Outputs under 06_frontend/:

  • frontend_report.md
  • component_graph.mmd

18) Custom Queries (Feature‑Centric Pattern Search)

Support user-defined pattern searches:

  • Create queries.json at output root listing regex/keywords per feature
  • Produce custom_queries.md with results linked to evidence

Example feature queries (customize):

  • payment handlers
  • refund logic
  • reconciliation jobs
  • idempotency keys
  • cashback calculators
  • location-based feature flags

19) Traceability Matrix

Goal: Feature ↔ Service ↔ Module ↔ File ↔ Endpoint/Topic ↔ Env/Secret ↔ Test Outputs under 99_crosslinks/:

  • traceability_matrix.csv
  • matrix.md

20) Architecture Decision Records (ADR)

For major architectural choices inferred from code/config/history, create ADRs under 09_adr/:

  • Title
  • Context
  • Alternatives considered
  • Decision
  • Consequences (trade-offs)

21) Onboarding Guide

Create a comprehensive onboarding guide under 10_onboarding/:

  • repo structure and responsibilities
  • local setup requirements (as inferable)
  • how to run tests (lightweight)
  • how to build/deploy (from pipelines/manifests)
  • common troubleshooting
  • “where to add X” guidance

22) Change Impact Analysis Matrix

Create an impact matrix under 11_impact/:

  • If Service X changes, which services are affected?
  • Which DB changes impact which services?
  • Which API changes require coordinated deployments?

Outputs:

  • impact_matrix.csv
  • impact_matrix.md

23) Technical Debt Registry

Create a prioritized debt registry under 12_debt/:

  • refactoring candidates (by hotspot + smell + complexity)
  • security issues ranked by severity
  • performance bottlenecks and optimization recommendations
  • deprecated dependencies and upgrade needs

Outputs:

  • debt_registry.md
  • quick_wins.md

24) Per‑Repo Deliverables

For each repository at 03_repos/{repo}/ produce:

  • repo_overview.md (stack, structure, entrypoints, configs)
  • codemap.json
  • dependency.* (.mmd/.puml/.dot/.json)
  • callgraph.* (.mmd/.puml/.dot/.json) — smart-sampled if needed
  • dataflow.* (.mmd/.puml/.dot/.json)
  • metrics.csv
  • hotspots.md
  • smells.md
  • ci_cd.md
  • containers.md
  • env_map.md
  • secrets.md
  • if frontend exists: frontend.md

25) Execution Playbook (Step‑by‑Step)

Phase 1 — Discovery & Bootstrap

  1. Discover repos under {{ROOT_PATH}} using the repo rule.
  2. Create the full output folder structure under {{OUTPUT_ROOT}}.
  3. Generate an initial inventory and write 00_index.md.
  4. Produce an initial 01_system_design/context.mmd (high-level context) even if partial.

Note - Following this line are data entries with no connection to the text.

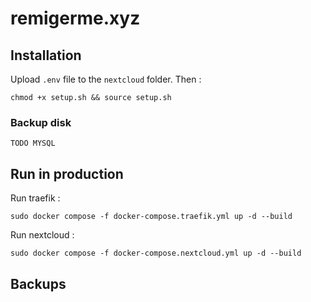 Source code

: # remigerme.xyz

## Installation
Upload `.env` file to the `nextcloud` folder. Then :
```
chmod +x setup.sh && source setup.sh
```

### Backup disk
```
TODO MYSQL
```

## Run in production
Run traefik :
```
sudo docker compose -f docker-compose.traefik.yml up -d --build
```

Run nextcloud :
```
sudo docker compose -f docker-compose.nextcloud.yml up -d --build
```

## Backups
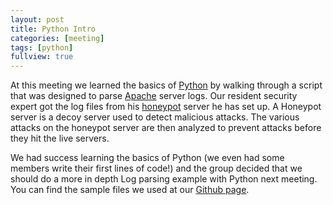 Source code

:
 ```yaml
---
layout: post
title: Python Intro
categories: [meeting]
tags: [python]
fullview: true
---
```


At this meeting we learned the basics of [Python](https://www.python.org/) by walking through a script that was designed to parse [Apache](http://httpd.apache.org/) server logs.  Our resident security expert got the log files from his [honeypot](http://en.wikipedia.org/wiki/Honeypot_(computing))  server  he has set up.  A Honeypot server is a decoy server used to detect malicious attacks. The various attacks on the honeypot server are then analyzed to prevent attacks before they hit the live servers. 

We had success learning the basics of Python (we even had some members write their first lines of code!) and the group decided that we should do a more in depth Log parsing example with Python next meeting.  You can find the sample files we used at our [Github page](https://github.com/Augusta-Polyglot/Python-intro).
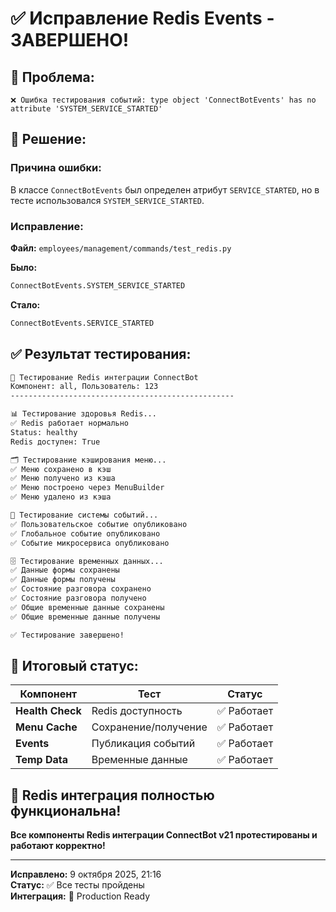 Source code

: # ✅ Исправление Redis Events - ЗАВЕРШЕНО!

## 🐛 Проблема:
```
❌ Ошибка тестирования событий: type object 'ConnectBotEvents' has no attribute 'SYSTEM_SERVICE_STARTED'
```

## 🔧 Решение:

### Причина ошибки:
В классе `ConnectBotEvents` был определен атрибут `SERVICE_STARTED`, но в тесте использовался `SYSTEM_SERVICE_STARTED`.

### Исправление:
**Файл:** `employees/management/commands/test_redis.py`

**Было:**
```python
ConnectBotEvents.SYSTEM_SERVICE_STARTED
```

**Стало:**
```python
ConnectBotEvents.SERVICE_STARTED
```

## ✅ Результат тестирования:

```bash
🧪 Тестирование Redis интеграции ConnectBot
Компонент: all, Пользователь: 123
--------------------------------------------------

📊 Тестирование здоровья Redis...
✅ Redis работает нормально
Status: healthy
Redis доступен: True

🗂️ Тестирование кэширования меню...
✅ Меню сохранено в кэш
✅ Меню получено из кэша
✅ Меню построено через MenuBuilder
✅ Меню удалено из кэша

📡 Тестирование системы событий...
✅ Пользовательское событие опубликовано
✅ Глобальное событие опубликовано  
✅ Событие микросервиса опубликовано

🗄️ Тестирование временных данных...
✅ Данные формы сохранены
✅ Данные формы получены
✅ Состояние разговора сохранено
✅ Состояние разговора получено
✅ Общие временные данные сохранены
✅ Общие временные данные получены

✅ Тестирование завершено!
```

## 🎯 Итоговый статус:

| Компонент | Тест | Статус |
|-----------|------|---------|
| **Health Check** | Redis доступность | ✅ Работает |
| **Menu Cache** | Сохранение/получение | ✅ Работает |
| **Events** | Публикация событий | ✅ Работает |
| **Temp Data** | Временные данные | ✅ Работает |

## 🚀 Redis интеграция полностью функциональна!

**Все компоненты Redis интеграции ConnectBot v21 протестированы и работают корректно!**

---
**Исправлено:** 9 октября 2025, 21:16  
**Статус:** ✅ Все тесты пройдены  
**Интеграция:** 🚀 Production Ready
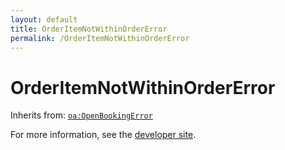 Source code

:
 ```yaml
---
layout: default
title: OrderItemNotWithinOrderError
permalink: /OrderItemNotWithinOrderError
---
```


# OrderItemNotWithinOrderError


Inherits from: [`oa:OpenBookingError`](https://openactive.io/OpenBookingError)

For more information, see the [developer site](https://developer.openactive.io/data-model/types/).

Phase 2 — Repo‑by‑Repo Analysis For each repo:

  1. Detect language/framework and locate entrypoints.
  2. Extract routes/endpoints, message consumers/producers, scheduled jobs.
  3. Identify DB usage (drivers, migrations, schema hints), caching, messaging.
  4. Build per-repo dependency/call/dataflow maps.
  5. Compute metrics and smell findings.
  6. Extract config/env references and secrets findings.
  7. Write the per-repo report suite and cross-link evidence.

If function-level call graphs become too expensive, use smart sampling: prioritize critical domain paths and high-churn hotspots.

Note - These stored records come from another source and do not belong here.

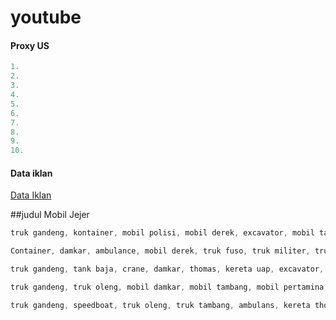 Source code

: # youtube


#### Proxy US
```js
1. 
2. 
3. 
4. 
5. 
6. 
7. 
8. 
9. 
10. 
```


#### Data iklan
[Data Iklan](https://www.prepostseo.com/tool/fake-address-generator)


##judul Mobil Jejer

```js
truk gandeng, kontainer, mobil polisi, mobil derek, excavator, mobil tambang, ambulans, truk sampah mobil jejer
```
```js
Container, damkar, ambulance, mobil derek, truk fuso, truk militer, truk molen, truk towing mobil jejer
```
```js
truk gandeng, tank baja, crane, damkar, thomas, kereta uap, excavator, mobil polisi, truk tambang mobil jejer
```
```js
truk gandeng, truk oleng, mobil damkar, mobil tambang, mobil pertamina, mobil polisi, mobil ambulans mobil jejer
```
```js
truk gandeng, speedboat, truk oleng, truk tambang, ambulans, kereta thomas, truk towing, truk tanki mobil jejer
```
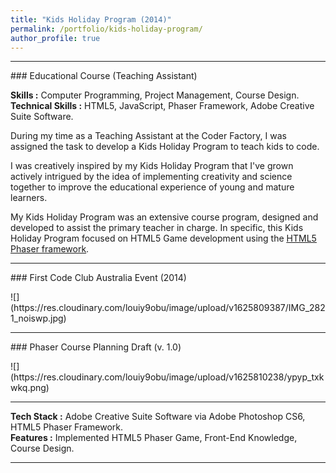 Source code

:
 ```yaml
---
title: "Kids Holiday Program (2014)"
permalink: /portfolio/kids-holiday-program/
author_profile: true
---
```


---------------
<p></p>
### Educational Course (Teaching Assistant)
<p></p>

**Skills :** Computer Programming, Project Management, Course Design.
<br>**Technical Skills :** HTML5, JavaScript, Phaser Framework, Adobe Creative Suite Software.

During my time as a Teaching Assistant at the Coder Factory, I was assigned the task to develop a Kids Holiday Program to teach kids to code. 

I was creatively inspired by my Kids Holiday Program that I've grown actively intrigued by the idea of implementing creativity and science together to improve the educational experience of young and mature learners.

My Kids Holiday Program was an extensive course program, designed and developed to assist the primary teacher in charge. In specific, this Kids Holiday Program focused on HTML5 Game development using the <u><a href="https://phaser.io/" target="_blank">HTML5 Phaser framework</a></u>.


---------------
<p></p>
### First Code Club Australia Event (2014)
<p></p>
![](https://res.cloudinary.com/louiy9obu/image/upload/v1625809387/IMG_2821_noiswp.jpg)

---------------
<p></p>
### Phaser Course Planning Draft (v. 1.0)
<p></p>
![](https://res.cloudinary.com/louiy9obu/image/upload/v1625810238/ypyp_txkwkq.png)

---------------

**Tech Stack :** Adobe Creative Suite Software via Adobe Photoshop CS6, HTML5 Phaser Framework.
<br>**Features :** Implemented HTML5 Phaser Game, Front-End Knowledge, Course Design.

---------------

Phase 3 — Cross‑Repo Merge

  1. Merge inter-service edges into an ecosystem graph.
  2. Finalize C4 context/container and deployment topology.
  3. Reconstruct critical business sequences from code/configs.
  4. Update relationship statements per service.

Phase 4 — Executive Outputs & Validation

  1. Update 00_index.md with Top-10 risks, quick wins, and roadmap.
  2. Generate ADRs, onboarding guide, impact matrix, and debt registry.
  3. Validate:
    • no broken relative links
    • diagrams render
    • outputs are syntactically valid (Mermaid/PlantUML/DOT/JSON)

If intent is ambiguous, document assumptions and add an “Ambiguities / Human Review” section.


26) Service Catalog Template (YAML)

Maintain a global catalog, e.g. 02_maps/service_catalog.yaml:

service_name: "..."
business_capability: "..."
technology_stack:
  language: "..."
  framework: "..."
  database: "..."
  messaging: "..."
api_endpoints:
  - method: GET|POST|PUT|DELETE
    path: "/api/v1/..."
    description: "..."
    authentication: "JWT|OAuth|mTLS|..."
    dependencies:
      upstream_services: ["..."]
      downstream_services: ["..."]
      external_apis: ["..."]
database_entities:
  - table_name: "..."
    description: "..."
    relationships: "..."
business_rules:
  - rule_id: "BR001"
    description: "..."
    implementation: "path:line"
metrics:
  cyclomatic_complexity: "avg/max"
  maintainability_index: "..."
  test_coverage: "..."
security_notes:
  - "..."

27) Diagram Templates

Dependency Graph (Mermaid)

graph TD
  A[service-A] -->|HTTP: GET /x| B[service-B]
  B -->|MQ topic: events.y| C[service-C]

Sequence (Mermaid)

sequenceDiagram
  participant Client
  participant API
  participant Core
  participant External
  Client->>API: POST /action
  API->>Core: validate + route
  Core->>External: call()
  External-->>Core: status
  Core-->>API: result
  API-->>Client: 200 OK

Minimal Codemap JSON

{ "nodes": [{"id":"svc-a","type":"service"}],
  "edges": [{"from":"svc-a","to":"svc-b","rel":"http"}] }

28) Quality Bar

  • Every finding: title + evidence (path:line) + impact + recommendation + priority (P0/P1/P2).
  • Prefer short, actionable writing.
  • Every important diagram must have a Mermaid version.
  • Keep everything navigable with relative links.

29) Special Focus for High‑Risk Domains (Optional)

If your domain is payments/regulated/high-risk, emphasize:

  • decimal precision and rounding rules
  • transaction boundaries and atomicity
  • sagas/compensation
  • audit trails
  • idempotency and retry safety
  • rate limiting / anti-abuse
  • encryption in transit/at rest and key management
  • segmentation and least privilege

30) Success Criteria

This work is successful when:

  • a CTO understands the ecosystem in hours
  • a developer can onboard quickly without tribal knowledge
  • a security reviewer can trace sensitive data paths end-to-end
  • a DevOps engineer can identify deployment and pipeline coupling
  • no repositories are missed and outputs are maintainable

31) Start Now

  1. Discover repositories under {{ROOT_PATH}}.
  2. Create the output structure under {{OUTPUT_ROOT}}.
  3. Produce 00_index.md and an initial 01_system_design/context.mmd.
  4. Continue repo-by-repo until all artifacts are complete.